星期四, 6月 02, 2005

Transaction Costs & the Contractual nature of the Firm

Let's take a very simple example to illustrate the concept of transaction costs.

Suppose I am working for a firm (E.g. a school) and I've run out of stationery. Surely I shall get my stationery by asking the office to get the supplies instead of going out to purchase, as my school has purchased and maintains an inventory of stationery. As a matter of course, the school (firm) will keep such supplies, without giving much concern to the cost of keeping such stationery.

For just a simple transaction, imagine that I was buying raw materials to manufacture the good and to provide my service.

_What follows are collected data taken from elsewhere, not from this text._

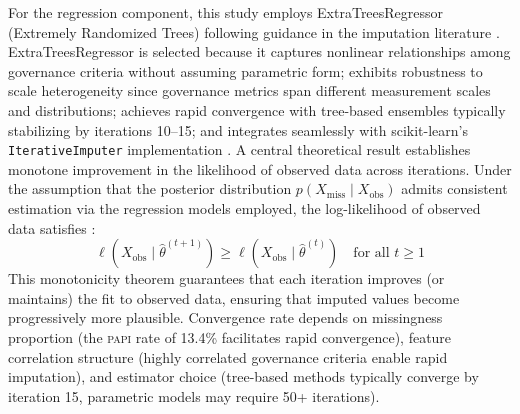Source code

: \documentclass[12pt,a4paper]{article}
\newcommand{\PAPI}{\textsc{papi}\xspace}
\begin{document}
For the regression component, this study employs ExtraTreesRegressor (Extremely Randomized Trees) following guidance in the imputation literature \citep{Doove2014}. ExtraTreesRegressor is selected because it captures nonlinear relationships among governance criteria without assuming parametric form; exhibits robustness to scale heterogeneity since governance metrics span different measurement scales and distributions; achieves rapid convergence with tree-based ensembles typically stabilizing by iterations 10--15; and integrates seamlessly with scikit-learn's \texttt{IterativeImputer} implementation \citep{Pedregosa2011}. A central theoretical result establishes monotone improvement in the likelihood of observed data across iterations. Under the assumption that the posterior distribution $p(X_{\text{miss}} \mid X_{\text{obs}})$ admits consistent estimation via the regression models employed, the log-likelihood of observed data satisfies \citep{vanBuuren2011, vanBuuren2018}:
\begin{equation}
\label{eq:mice_monotone}
\ell(X_{\text{obs}} \mid \hat{\theta}^{(t+1)}) \geq \ell(X_{\text{obs}} \mid \hat{\theta}^{(t)}) \quad \text{for all } t \geq 1
\end{equation}
This monotonicity theorem guarantees that each iteration improves (or maintains) the fit to observed data, ensuring that imputed values become progressively more plausible. Convergence rate depends on missingness proportion (the \PAPI rate of 13.4\% facilitates rapid convergence), feature correlation structure (highly correlated governance criteria enable rapid imputation), and estimator choice (tree-based methods typically converge by iteration 15, parametric models may require 50+ iterations).
\end{document}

There is the extra effort of negotiating a price, preparing a contract, examining the products, and, potentially use the legal system to enforce the contract. So, it is better for the school(the firm) to own the supplies to avoid all the trouble.

That "trouble" is transaction costs, as Coase argued, should be added to the price of a good or service in order to measure the performance of the market operation relative to the non-market operative behaviour in firms as well as in weighing the costs and benefits of government regulation.

There are many types of transaction costs:

Search costs: buyers and sellers finding each other inside the disorganized market.

Information costs & measuring costs: for buyers, learning about the products and services of sellers and the basis for their cost, the listed price, and quality; for sellers, learning about the financial condition, and the willingness of the buyers to pay which may lead to a higher or lower setting price.

Bargaining costs: buyers and sellers setting the terms of a sale or contract for services, which might include meetings, phone calls, letters, faxes, E-mails, exchanges of data, entertainment expenses, and the legal costs of contract negotiations etc.

Policing costs: buyers and sellers taking steps to ensure that the goods and the terms of trade, which may have been ambiguous, are in fact translated into the real and fair transaction. This might include inspecting the goods and anything having to do with late delivery or payment, and etc and etc.

Enforcement costs: buyers and sellers ensuring that unsatisfied terms are remedied. This could range from mutual agreement written on a contract to the cost of litigation (making and defending claims in court).

Transaction costs range from the trivial cost to amounts greatly in excess of the transaction itself.

Coase published his findings in 1937 ---"Nature of the Firm". Ronald Coase thought they would be studied carefully. However, his fellow economists simply assume transaction costs don't exist.

Firms are created because the extra cost of organizing and maintaining them is cheaper than the transaction costs involved when individuals conduct exchange with each other using the market.
What functions should a firm perform internally? The answer is only those activities that cannot be performed more cheaply in the market or by another firm.

In fact, as Coase says, a firm will tend to expand to the point where "the costs of organizing an extra transaction within the firm becomes equal to the costs of carrying out the same transaction by means of an exchange on the open market." It the "bureaucracy" that increases as the size and complexity of the firm increases. Sometimes, bureaucracy may lead to the rise in transaction costs that far more exceed the amount of transaction costs being saved alternatively by using the market.

For some production activities, the market works quite well. However, for instance, for the large-scale operation of China Light and Power Company, which require coordination of the factor resources, organization of the firm is the only economical solution.

Should the electricity power generated by each household, what outcome would you imagine in terms of economic sense?